# TO DO
For each line of the listing that includes the word "dentro", show the whole line.

══════════

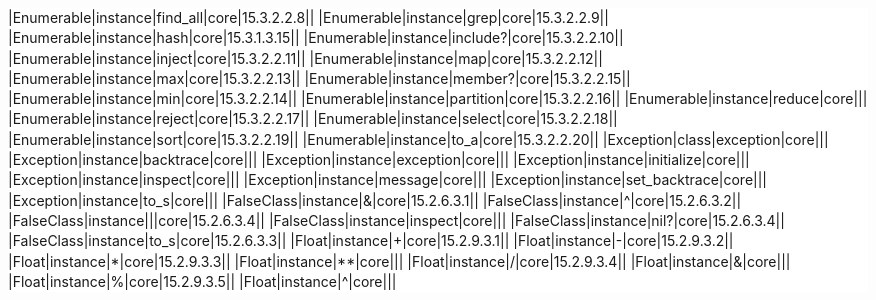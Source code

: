 |Enumerable|instance|find_all|core|15.3.2.2.8||
|Enumerable|instance|grep|core|15.3.2.2.9||
|Enumerable|instance|hash|core|15.3.1.3.15||
|Enumerable|instance|include?|core|15.3.2.2.10||
|Enumerable|instance|inject|core|15.3.2.2.11||
|Enumerable|instance|map|core|15.3.2.2.12||
|Enumerable|instance|max|core|15.3.2.2.13||
|Enumerable|instance|member?|core|15.3.2.2.15||
|Enumerable|instance|min|core|15.3.2.2.14||
|Enumerable|instance|partition|core|15.3.2.2.16||
|Enumerable|instance|reduce|core|||
|Enumerable|instance|reject|core|15.3.2.2.17||
|Enumerable|instance|select|core|15.3.2.2.18||
|Enumerable|instance|sort|core|15.3.2.2.19||
|Enumerable|instance|to_a|core|15.3.2.2.20||
|Exception|class|exception|core|||
|Exception|instance|backtrace|core|||
|Exception|instance|exception|core|||
|Exception|instance|initialize|core|||
|Exception|instance|inspect|core|||
|Exception|instance|message|core|||
|Exception|instance|set_backtrace|core|||
|Exception|instance|to_s|core|||
|FalseClass|instance|&|core|15.2.6.3.1||
|FalseClass|instance|^|core|15.2.6.3.2||
|FalseClass|instance|\||core|15.2.6.3.4||
|FalseClass|instance|inspect|core|||
|FalseClass|instance|nil?|core|15.2.6.3.4||
|FalseClass|instance|to_s|core|15.2.6.3.3||
|Float|instance|+|core|15.2.9.3.1||
|Float|instance|-|core|15.2.9.3.2||
|Float|instance|*|core|15.2.9.3.3||
|Float|instance|**|core|||
|Float|instance|/|core|15.2.9.3.4||
|Float|instance|&|core|||
|Float|instance|%|core|15.2.9.3.5||
|Float|instance|^|core|||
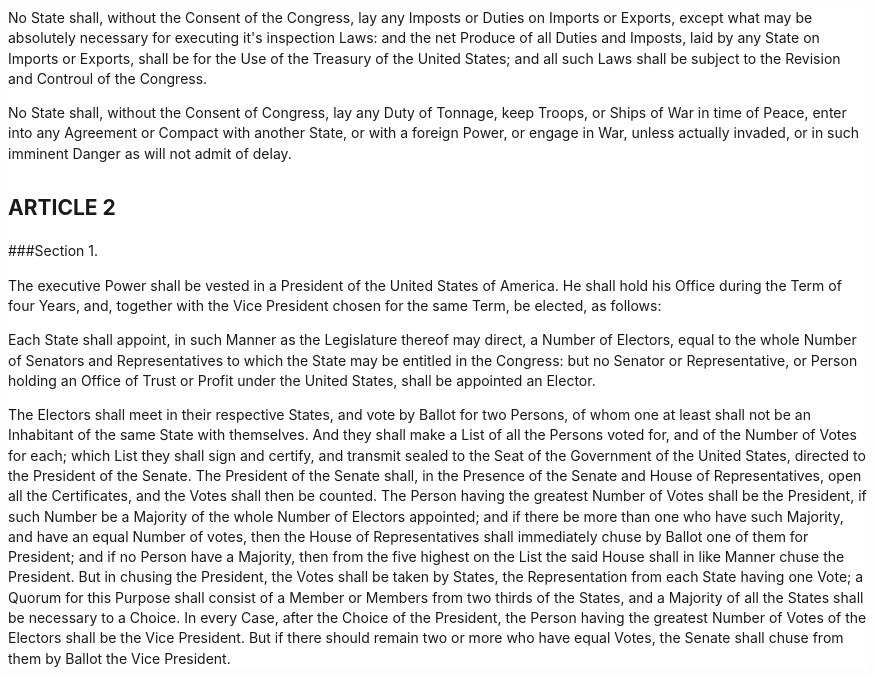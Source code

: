 No State shall, without the Consent of the Congress, lay any Imposts or Duties
on Imports or Exports, except what may be absolutely necessary for executing
it's inspection Laws: and the net Produce of all Duties and Imposts,
laid by any State on Imports or Exports, shall be for the Use of the Treasury
of the United States; and all such Laws shall be subject to the Revision
and Controul of the Congress.


No State shall, without the Consent of Congress, lay any Duty of
Tonnage, keep Troops, or Ships of War in time of Peace, enter into any
Agreement or Compact with another State, or with a foreign Power, or
engage in War, unless actually invaded, or in such imminent Danger
as will not admit of delay.

## ARTICLE 2

###Section 1.  

The executive Power shall be vested in a President
of the United States of America.  He shall hold his Office during
the Term of four Years, and, together with the Vice President
chosen for the same Term, be elected, as follows:

Each State shall appoint, in such Manner as the Legislature thereof may direct,
a Number of Electors, equal to the whole Number of Senators and Representatives
to which the State may be entitled in the Congress:  but no Senator or
Representative, or Person holding an Office of Trust or Profit under
the United States, shall be appointed an Elector.

The Electors shall meet in their respective States, and vote by Ballot
for two Persons, of whom one at least shall not be an Inhabitant of
the same State with themselves.  And they shall make a List of
all the Persons voted for, and of the Number of Votes for each;
which List they shall sign and certify, and transmit sealed to
the Seat of the Government of the United States, directed to the
President of the Senate.  The President of the Senate shall,
in the Presence of the Senate and House of Representatives,
open all the Certificates, and the Votes shall then be counted.
The Person having the greatest Number of Votes shall be the President,
if such Number be a Majority of the whole Number of Electors appointed;
and if there be more than one who have such Majority, and have an equal
Number of votes, then the House of Representatives shall immediately
chuse by Ballot one of them for President; and if no Person have
a Majority, then from the five highest on the List the said House
shall in like Manner chuse the President.  But in chusing the President,
the Votes shall be taken by States, the Representation from each State
having one Vote; a Quorum for this Purpose shall consist of a Member
or Members from two thirds of the States, and a Majority of all the
States shall be necessary to a Choice.  In every Case, after the Choice
of the President, the Person having the greatest Number of Votes of
the Electors shall be the Vice President.  But if there should remain
two or more who have equal Votes, the Senate shall chuse from them
by Ballot the Vice President.

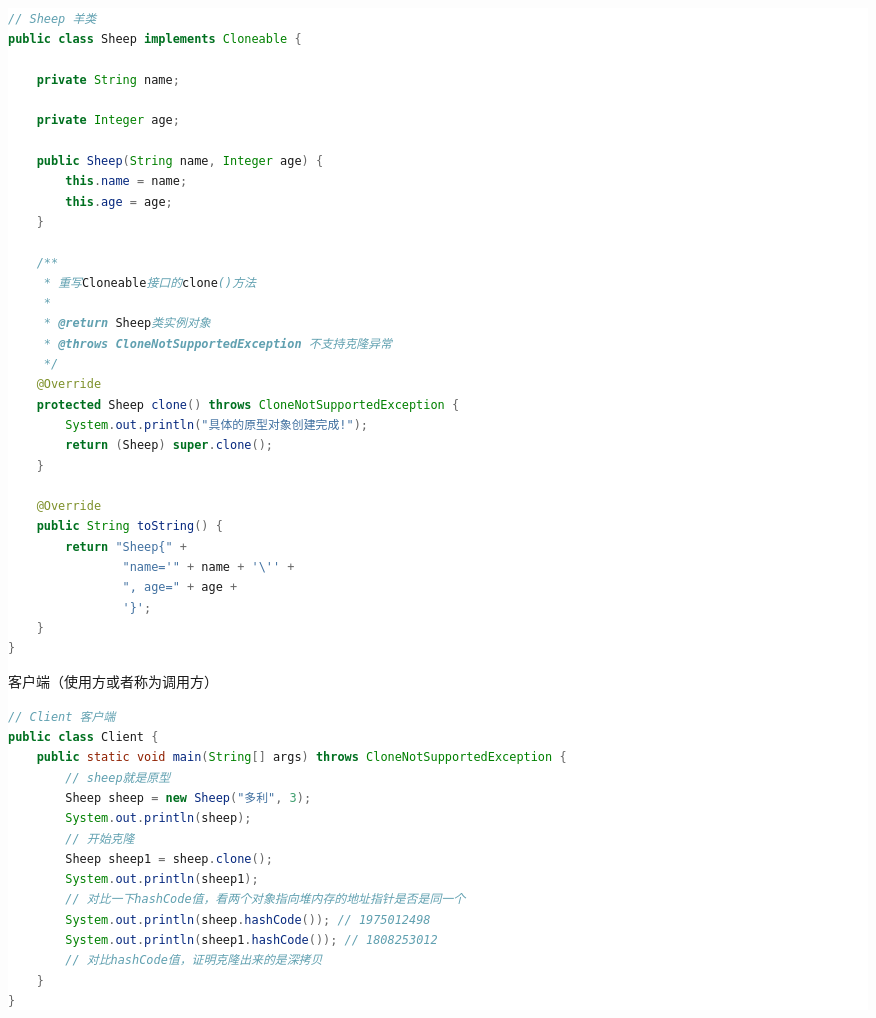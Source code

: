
 ```java
// Sheep 羊类
public class Sheep implements Cloneable {

    private String name;

    private Integer age;

    public Sheep(String name, Integer age) {
        this.name = name;
        this.age = age;
    }

    /**
     * 重写Cloneable接口的clone()方法
     *
     * @return Sheep类实例对象
     * @throws CloneNotSupportedException 不支持克隆异常
     */
    @Override
    protected Sheep clone() throws CloneNotSupportedException {
        System.out.println("具体的原型对象创建完成!");
        return (Sheep) super.clone();
    }

    @Override
    public String toString() {
        return "Sheep{" +
                "name='" + name + '\'' +
                ", age=" + age +
                '}';
    }
}
```

客户端（使用方或者称为调用方）

```java
// Client 客户端
public class Client {
    public static void main(String[] args) throws CloneNotSupportedException {
        // sheep就是原型
        Sheep sheep = new Sheep("多利", 3);
        System.out.println(sheep);
        // 开始克隆
        Sheep sheep1 = sheep.clone();
        System.out.println(sheep1);
        // 对比一下hashCode值，看两个对象指向堆内存的地址指针是否是同一个
        System.out.println(sheep.hashCode()); // 1975012498
        System.out.println(sheep1.hashCode()); // 1808253012
        // 对比hashCode值，证明克隆出来的是深拷贝
    }
}
```
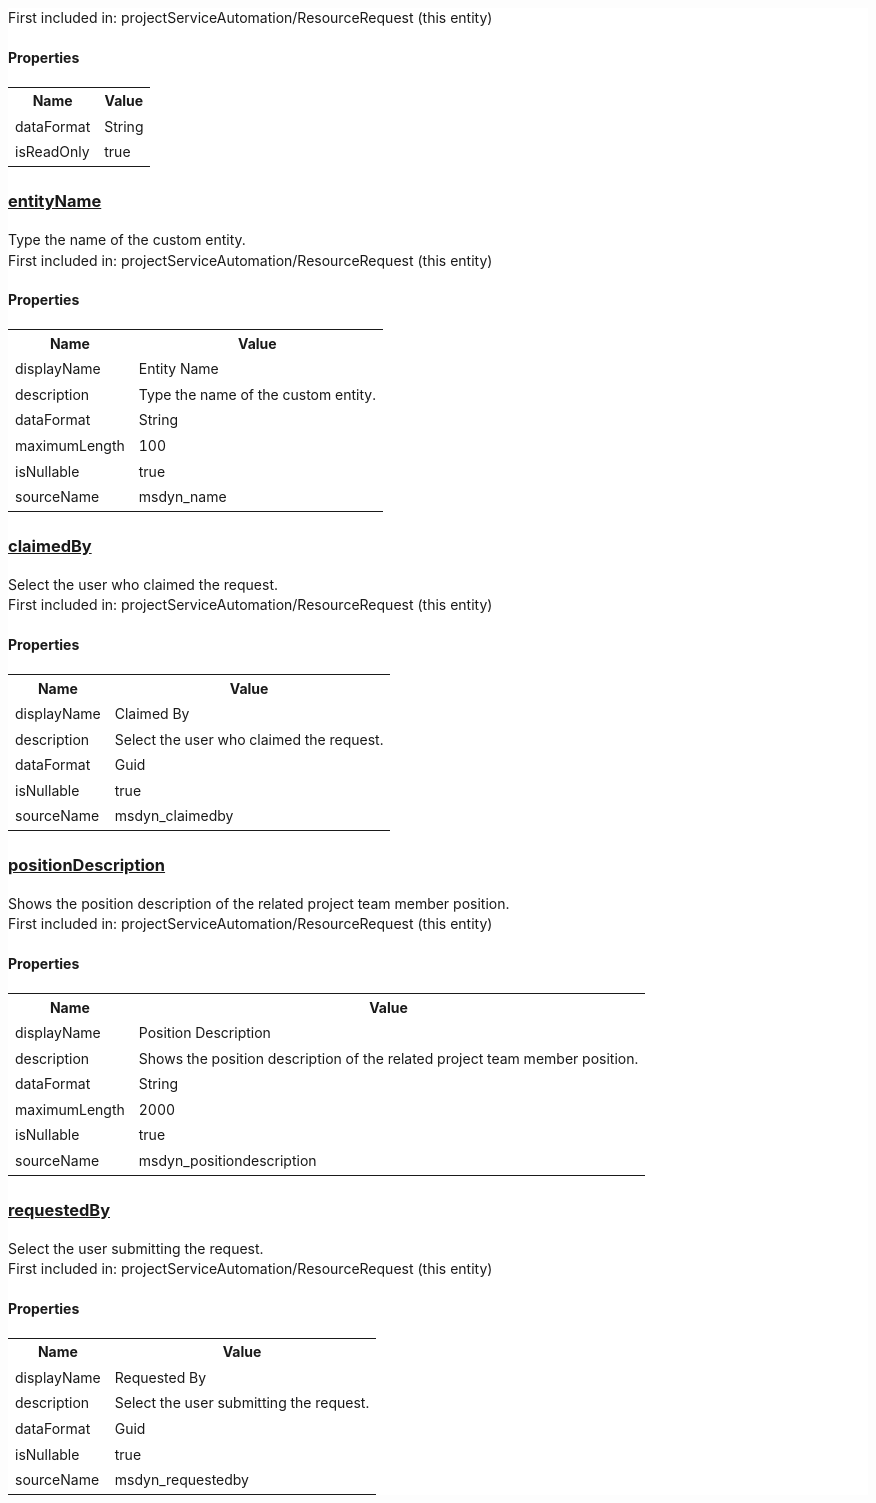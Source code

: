 First included in: projectServiceAutomation/ResourceRequest (this entity)  

#### Properties

<table><tr><th>Name</th><th>Value</th></tr><tr><td>dataFormat</td><td>String</td></tr><tr><td>isReadOnly</td><td>true</td></tr></table>

### <a href=#entityName name="entityName">entityName</a>

Type the name of the custom entity.  
First included in: projectServiceAutomation/ResourceRequest (this entity)  

#### Properties

<table><tr><th>Name</th><th>Value</th></tr><tr><td>displayName</td><td>Entity Name</td></tr><tr><td>description</td><td>Type the name of the custom entity.</td></tr><tr><td>dataFormat</td><td>String</td></tr><tr><td>maximumLength</td><td>100</td></tr><tr><td>isNullable</td><td>true</td></tr><tr><td>sourceName</td><td>msdyn_name</td></tr></table>

### <a href=#claimedBy name="claimedBy">claimedBy</a>

Select the user who claimed the request.  
First included in: projectServiceAutomation/ResourceRequest (this entity)  

#### Properties

<table><tr><th>Name</th><th>Value</th></tr><tr><td>displayName</td><td>Claimed By</td></tr><tr><td>description</td><td>Select the user who claimed the request.</td></tr><tr><td>dataFormat</td><td>Guid</td></tr><tr><td>isNullable</td><td>true</td></tr><tr><td>sourceName</td><td>msdyn_claimedby</td></tr></table>

### <a href=#positionDescription name="positionDescription">positionDescription</a>

Shows the position description of the related project team member position.  
First included in: projectServiceAutomation/ResourceRequest (this entity)  

#### Properties

<table><tr><th>Name</th><th>Value</th></tr><tr><td>displayName</td><td>Position Description</td></tr><tr><td>description</td><td>Shows the position description of the related project team member position.</td></tr><tr><td>dataFormat</td><td>String</td></tr><tr><td>maximumLength</td><td>2000</td></tr><tr><td>isNullable</td><td>true</td></tr><tr><td>sourceName</td><td>msdyn_positiondescription</td></tr></table>

### <a href=#requestedBy name="requestedBy">requestedBy</a>

Select the user submitting the request.  
First included in: projectServiceAutomation/ResourceRequest (this entity)  

#### Properties

<table><tr><th>Name</th><th>Value</th></tr><tr><td>displayName</td><td>Requested By</td></tr><tr><td>description</td><td>Select the user submitting the request.</td></tr><tr><td>dataFormat</td><td>Guid</td></tr><tr><td>isNullable</td><td>true</td></tr><tr><td>sourceName</td><td>msdyn_requestedby</td></tr></table>

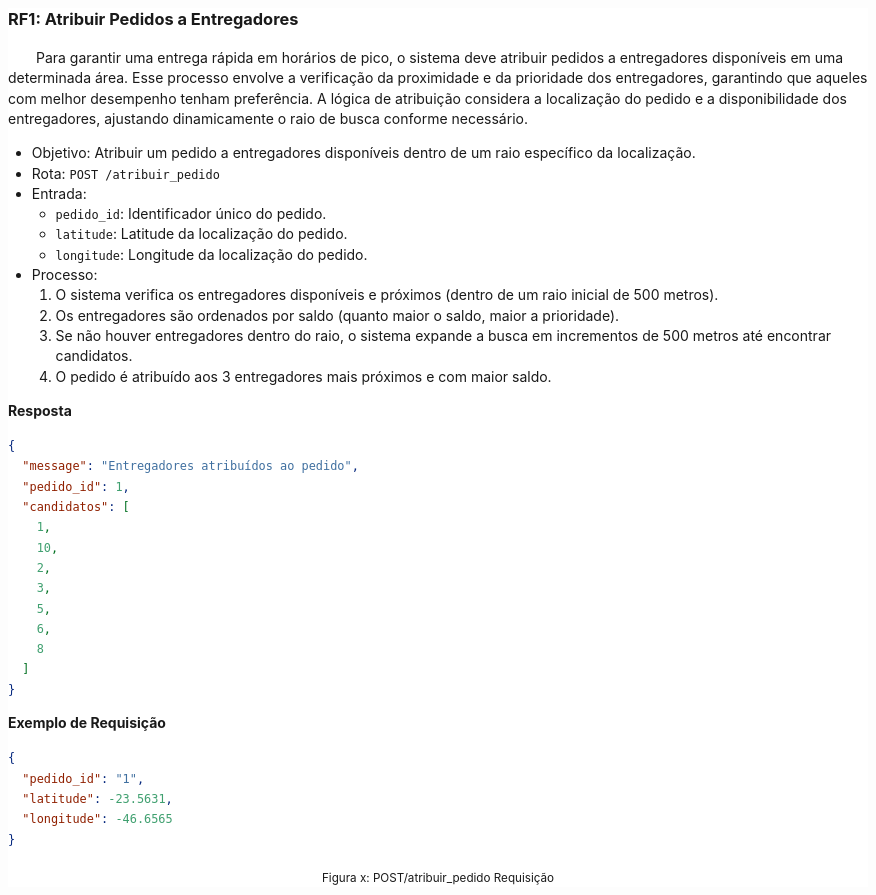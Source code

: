 
### RF1: Atribuir Pedidos a Entregadores

&emsp;&emsp;Para garantir uma entrega rápida em horários de pico, o sistema deve atribuir pedidos a entregadores disponíveis em uma determinada área. Esse processo envolve a verificação da proximidade e da prioridade dos entregadores, garantindo que aqueles com melhor desempenho tenham preferência. A lógica de atribuição considera a localização do pedido e a disponibilidade dos entregadores, ajustando dinamicamente o raio de busca conforme necessário.

- Objetivo: Atribuir um pedido a entregadores disponíveis dentro de um raio específico da localização.
- Rota: `POST /atribuir_pedido`
- Entrada:
  - `pedido_id`: Identificador único do pedido.
  - `latitude`: Latitude da localização do pedido.
  - `longitude`: Longitude da localização do pedido.
- Processo:
  1. O sistema verifica os entregadores disponíveis e próximos (dentro de um raio inicial de 500 metros).
  2. Os entregadores são ordenados por saldo (quanto maior o saldo, maior a prioridade).
  3. Se não houver entregadores dentro do raio, o sistema expande a busca em incrementos de 500 metros até encontrar candidatos.
  4. O pedido é atribuído aos 3 entregadores mais próximos e com maior saldo.

 **Resposta**
```json
{
  "message": "Entregadores atribuídos ao pedido",
  "pedido_id": 1,
  "candidatos": [
    1,
    10,
    2,
    3,
    5,
    6,
    8
  ]
}
```
 **Exemplo de Requisição**
```json
{
  "pedido_id": "1",
  "latitude": -23.5631,
  "longitude": -46.6565
}
```

<div align="center">
  <sub>Figura x: POST/atribuir_pedido Requisição</sub><br>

══════════

# TASK RESPONSE
- Objetivo: Atribuir um pedido a entregadores disponíveis dentro de um raio específico da localização.
  1. O sistema verifica os entregadores disponíveis e próximos (dentro de um raio inicial de 500 metros).
  3. Se não houver entregadores dentro do raio, o sistema expande a busca em incrementos de 500 metros até encontrar candidatos.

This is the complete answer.